▶ _EXERCISE PROMPT_
Scan the records below for the line with "中西方的沟通态度大不相同，西" and the line with "will be loaded.", and retype that range exactly, both ends included, pictures excepted.

▶ _AVAILABLE DATA_
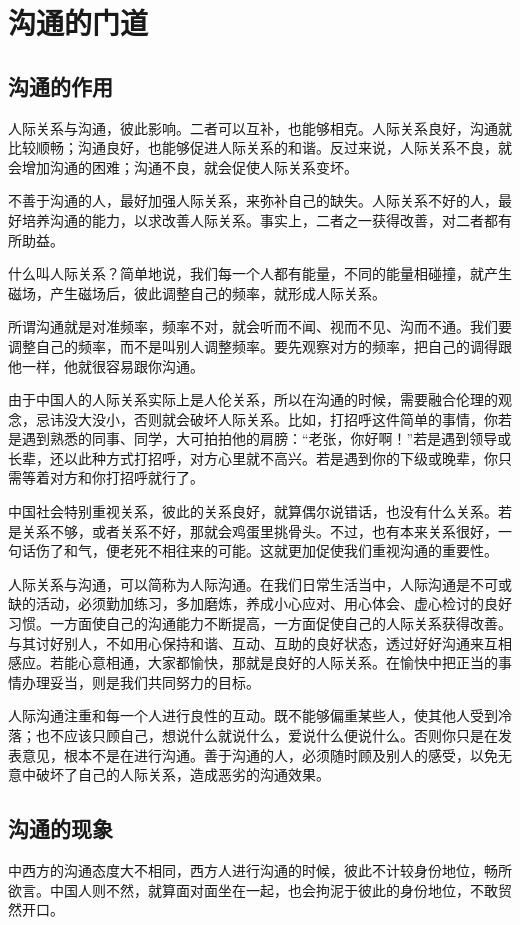 \documentclass[fontset=fandol, a4paper, 12pt, openright]{ctexbook}
\begin{document}
\part{沟通的门道}

\chapter{沟通的作用}
人际关系与沟通，彼此影响。二者可以互补，也能够相克。人际关系良好，沟通就比较顺畅；沟通良好，也能够促进人际关系的和谐。反过来说，人际关系不良，就会增加沟通的困难；沟通不良，就会促使人际关系变坏。

不善于沟通的人，最好加强人际关系，来弥补自己的缺失。人际关系不好的人，最好培养沟通的能力，以求改善人际关系。事实上，二者之一获得改善，对二者都有所助益。

什么叫人际关系？简单地说，我们每一个人都有能量，不同的能量相碰撞，就产生磁场，产生磁场后，彼此调整自己的频率，就形成人际关系。

所谓沟通就是对准频率，频率不对，就会听而不闻、视而不见、沟而不通。我们要调整自己的频率，而不是叫别人调整频率。要先观察对方的频率，把自己的调得跟他一样，他就很容易跟你沟通。

由于中国人的人际关系实际上是人伦关系，所以在沟通的时候，需要融合伦理的观念，忌讳没大没小，否则就会破坏人际关系。比如，打招呼这件简单的事情，你若是遇到熟悉的同事、同学，大可拍拍他的肩膀：“老张，你好啊！”若是遇到领导或长辈，还以此种方式打招呼，对方心里就不高兴。若是遇到你的下级或晚辈，你只需等着对方和你打招呼就行了。

中国社会特别重视关系，彼此的关系良好，就算偶尔说错话，也没有什么关系。若是关系不够，或者关系不好，那就会鸡蛋里挑骨头。不过，也有本来关系很好，一句话伤了和气，便老死不相往来的可能。这就更加促使我们重视沟通的重要性。

人际关系与沟通，可以简称为人际沟通。在我们日常生活当中，人际沟通是不可或缺的活动，必须勤加练习，多加磨炼，养成小心应对、用心体会、虚心检讨的良好习惯。一方面使自己的沟通能力不断提高，一方面促使自己的人际关系获得改善。与其讨好别人，不如用心保持和谐、互动、互助的良好状态，透过好好沟通来互相感应。若能心意相通，大家都愉快，那就是良好的人际关系。在愉快中把正当的事情办理妥当，则是我们共同努力的目标。

人际沟通注重和每一个人进行良性的互动。既不能够偏重某些人，使其他人受到冷落；也不应该只顾自己，想说什么就说什么，爱说什么便说什么。否则你只是在发表意见，根本不是在进行沟通。善于沟通的人，必须随时顾及别人的感受，以免无意中破坏了自己的人际关系，造成恶劣的沟通效果。


\chapter{沟通的现象}
中西方的沟通态度大不相同，西方人进行沟通的时候，彼此不计较身份地位，畅所欲言。中国人则不然，就算面对面坐在一起，也会拘泥于彼此的身份地位，不敢贸然开口。
\end{document}
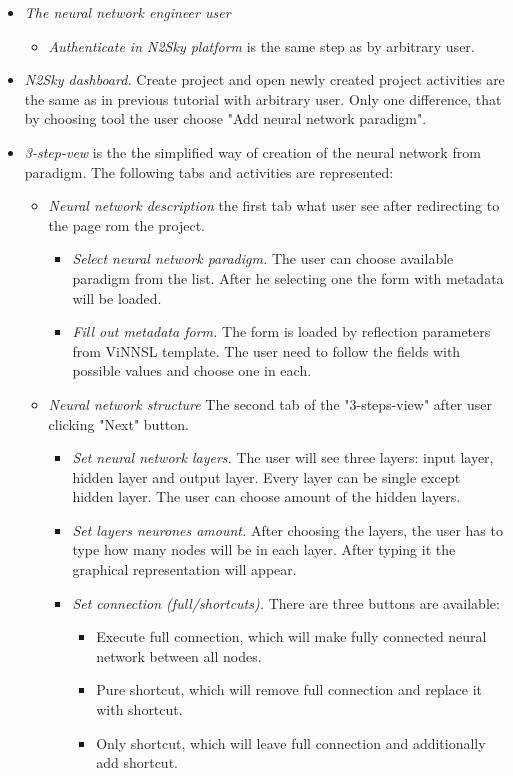 \begin{itemize}
\item \emph{The neural network engineer user} 
\begin{itemize}
\item \emph{Authenticate in N2Sky platform} is the same step as by arbitrary user.
\end{itemize}
\item \emph{N2Sky dashboard.} Create project and open newly created project activities are the same as in previous tutorial with arbitrary user. Only one difference, that by choosing tool the user choose "Add neural network paradigm".  
\item \emph{3-step-vew} is the the simplified way of creation of the neural network from paradigm. The following tabs and activities are represented:
\begin{itemize}
\item \emph{Neural network description} the first  tab what user see after redirecting to the page rom the project. 
\begin{itemize}
\item \emph{Select neural network paradigm.} The user can choose available paradigm from the list. After he selecting one the form with metadata will be loaded.
\item \emph{Fill out metadata form.} The form is loaded by reflection parameters from ViNNSL template. The user need to follow the fields with possible values and choose one in each. 
\end{itemize}
\item \emph{Neural network structure} The second tab of the "3-steps-view" after user clicking "Next" button.
\begin{itemize}
\item \emph{Set neural network layers.} The user will see three layers: input layer, hidden layer and output layer. Every layer can be single except hidden layer. The user can choose amount of the hidden layers.
\item \emph{Set layers neurones amount.} After choosing the layers, the user has to type how many nodes will be in each layer. After typing it the graphical representation will appear.
\item \emph{Set connection (full/shortcuts).} There are three buttons are available: 
\begin{itemize}
\item Execute full connection, which will make fully connected neural network between all nodes.
\item Pure shortcut, which will remove full connection and replace it with shortcut.
\item Only shortcut, which will leave full connection and additionally add shortcut.
\end{itemize}


\end{itemize}
\end{itemize}
\end{itemize}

▶ _RESPONSE_
中西方的沟通态度大不相同，西方人进行沟通的时候，彼此不计较身份地位，畅所欲言。中国人则不然，就算面对面坐在一起，也会拘泥于彼此的身份地位，不敢贸然开口。
\end{document}
 \begin{itemize}
\item \emph{The neural network engineer user} 
\begin{itemize}
\item \emph{Authenticate in N2Sky platform} is the same step as by arbitrary user.
\end{itemize}
\item \emph{N2Sky dashboard.} Create project and open newly created project activities are the same as in previous tutorial with arbitrary user. Only one difference, that by choosing tool the user choose "Add neural network paradigm".  
\item \emph{3-step-vew} is the the simplified way of creation of the neural network from paradigm. The following tabs and activities are represented:
\begin{itemize}
\item \emph{Neural network description} the first  tab what user see after redirecting to the page rom the project. 
\begin{itemize}
\item \emph{Select neural network paradigm.} The user can choose available paradigm from the list. After he selecting one the form with metadata will be loaded.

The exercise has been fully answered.